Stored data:
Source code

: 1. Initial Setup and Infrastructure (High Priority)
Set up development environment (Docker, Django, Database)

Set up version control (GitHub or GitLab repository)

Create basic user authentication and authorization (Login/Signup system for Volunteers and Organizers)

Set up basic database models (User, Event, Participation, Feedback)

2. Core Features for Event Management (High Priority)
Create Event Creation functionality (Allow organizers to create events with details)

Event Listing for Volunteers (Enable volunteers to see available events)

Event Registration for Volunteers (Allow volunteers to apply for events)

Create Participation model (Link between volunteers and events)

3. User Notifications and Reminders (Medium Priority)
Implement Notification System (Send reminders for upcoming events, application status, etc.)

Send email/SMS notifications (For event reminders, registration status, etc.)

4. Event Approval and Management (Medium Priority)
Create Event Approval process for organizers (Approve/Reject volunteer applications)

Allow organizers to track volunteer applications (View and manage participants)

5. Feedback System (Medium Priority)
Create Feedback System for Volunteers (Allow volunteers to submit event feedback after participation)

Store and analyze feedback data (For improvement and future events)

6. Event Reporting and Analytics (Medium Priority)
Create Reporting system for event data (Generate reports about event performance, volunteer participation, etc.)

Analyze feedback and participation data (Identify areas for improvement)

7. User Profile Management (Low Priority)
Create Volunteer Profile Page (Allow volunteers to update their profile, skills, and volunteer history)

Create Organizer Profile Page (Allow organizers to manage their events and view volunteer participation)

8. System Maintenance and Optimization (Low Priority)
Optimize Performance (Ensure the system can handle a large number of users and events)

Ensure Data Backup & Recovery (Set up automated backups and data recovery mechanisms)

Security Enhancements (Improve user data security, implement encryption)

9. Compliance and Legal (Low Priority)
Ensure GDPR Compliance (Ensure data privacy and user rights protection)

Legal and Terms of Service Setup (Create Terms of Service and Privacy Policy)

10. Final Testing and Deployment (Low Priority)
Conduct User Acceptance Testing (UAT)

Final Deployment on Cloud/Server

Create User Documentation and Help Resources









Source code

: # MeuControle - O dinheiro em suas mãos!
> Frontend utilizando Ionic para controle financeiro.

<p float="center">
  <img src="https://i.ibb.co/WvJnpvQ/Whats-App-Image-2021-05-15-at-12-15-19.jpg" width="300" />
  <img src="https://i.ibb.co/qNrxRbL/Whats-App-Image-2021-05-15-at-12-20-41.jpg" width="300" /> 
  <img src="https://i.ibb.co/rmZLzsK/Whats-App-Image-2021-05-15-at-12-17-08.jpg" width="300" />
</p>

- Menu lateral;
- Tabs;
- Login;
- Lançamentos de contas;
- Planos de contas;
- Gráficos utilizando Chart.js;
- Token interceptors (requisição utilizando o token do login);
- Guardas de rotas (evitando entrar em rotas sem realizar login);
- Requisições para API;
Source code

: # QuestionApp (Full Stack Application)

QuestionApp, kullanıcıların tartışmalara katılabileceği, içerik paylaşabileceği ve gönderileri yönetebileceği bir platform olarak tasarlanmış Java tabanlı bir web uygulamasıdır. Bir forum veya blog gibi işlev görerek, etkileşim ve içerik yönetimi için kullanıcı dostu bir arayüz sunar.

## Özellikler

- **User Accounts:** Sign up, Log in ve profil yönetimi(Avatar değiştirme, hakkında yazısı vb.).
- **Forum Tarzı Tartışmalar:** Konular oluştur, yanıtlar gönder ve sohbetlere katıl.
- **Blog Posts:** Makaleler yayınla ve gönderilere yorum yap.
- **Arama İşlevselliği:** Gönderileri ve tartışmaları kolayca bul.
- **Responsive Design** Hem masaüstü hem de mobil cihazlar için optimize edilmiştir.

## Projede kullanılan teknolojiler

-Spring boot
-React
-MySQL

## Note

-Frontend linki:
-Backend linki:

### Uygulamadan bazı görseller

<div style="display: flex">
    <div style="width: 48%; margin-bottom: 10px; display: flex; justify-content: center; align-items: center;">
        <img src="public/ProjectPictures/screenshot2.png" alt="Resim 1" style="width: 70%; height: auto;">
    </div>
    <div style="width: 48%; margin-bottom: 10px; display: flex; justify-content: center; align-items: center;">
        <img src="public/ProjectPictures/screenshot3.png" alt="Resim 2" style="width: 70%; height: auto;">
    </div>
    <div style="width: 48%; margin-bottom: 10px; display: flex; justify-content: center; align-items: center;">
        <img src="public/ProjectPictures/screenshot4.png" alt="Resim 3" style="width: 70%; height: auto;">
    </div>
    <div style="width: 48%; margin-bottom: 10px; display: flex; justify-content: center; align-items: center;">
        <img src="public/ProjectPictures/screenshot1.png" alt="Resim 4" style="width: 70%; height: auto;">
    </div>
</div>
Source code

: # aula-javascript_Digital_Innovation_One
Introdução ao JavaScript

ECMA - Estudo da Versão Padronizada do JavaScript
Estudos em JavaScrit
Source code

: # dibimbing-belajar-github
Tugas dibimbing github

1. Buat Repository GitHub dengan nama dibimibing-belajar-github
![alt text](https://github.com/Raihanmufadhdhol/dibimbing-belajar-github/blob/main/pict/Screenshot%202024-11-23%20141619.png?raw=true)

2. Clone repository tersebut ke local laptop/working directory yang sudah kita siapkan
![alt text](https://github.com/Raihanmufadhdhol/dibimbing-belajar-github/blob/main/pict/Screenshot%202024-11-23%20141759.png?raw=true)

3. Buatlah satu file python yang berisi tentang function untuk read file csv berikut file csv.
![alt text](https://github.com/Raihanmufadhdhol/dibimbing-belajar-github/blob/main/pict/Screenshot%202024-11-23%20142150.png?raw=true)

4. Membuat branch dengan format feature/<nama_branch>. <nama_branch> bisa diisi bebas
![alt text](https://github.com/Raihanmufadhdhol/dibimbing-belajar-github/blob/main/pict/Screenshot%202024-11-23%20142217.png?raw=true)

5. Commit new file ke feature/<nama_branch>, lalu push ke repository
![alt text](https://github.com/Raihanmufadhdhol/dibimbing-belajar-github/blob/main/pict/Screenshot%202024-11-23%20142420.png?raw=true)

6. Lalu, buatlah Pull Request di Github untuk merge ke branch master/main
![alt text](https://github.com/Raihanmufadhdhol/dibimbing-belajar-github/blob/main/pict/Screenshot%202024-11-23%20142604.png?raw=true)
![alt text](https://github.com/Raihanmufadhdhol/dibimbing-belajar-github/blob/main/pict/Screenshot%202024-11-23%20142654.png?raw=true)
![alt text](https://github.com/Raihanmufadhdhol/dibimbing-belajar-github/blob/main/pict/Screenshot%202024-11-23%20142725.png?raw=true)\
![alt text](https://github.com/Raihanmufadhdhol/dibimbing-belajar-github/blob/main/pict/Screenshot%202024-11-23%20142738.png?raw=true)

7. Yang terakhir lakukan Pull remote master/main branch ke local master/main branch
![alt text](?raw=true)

▶ _Action item_: Check each line of the records for "events" and copy the ones that contain it.

▶ _Answer_:
Create Event Creation functionality (Allow organizers to create events with details)
Event Listing for Volunteers (Enable volunteers to see available events)
Event Registration for Volunteers (Allow volunteers to apply for events)
Create Participation model (Link between volunteers and events)
Implement Notification System (Send reminders for upcoming events, application status, etc.)
Store and analyze feedback data (For improvement and future events)
Create Organizer Profile Page (Allow organizers to manage their events and view volunteer participation)
Optimize Performance (Ensure the system can handle a large number of users and events)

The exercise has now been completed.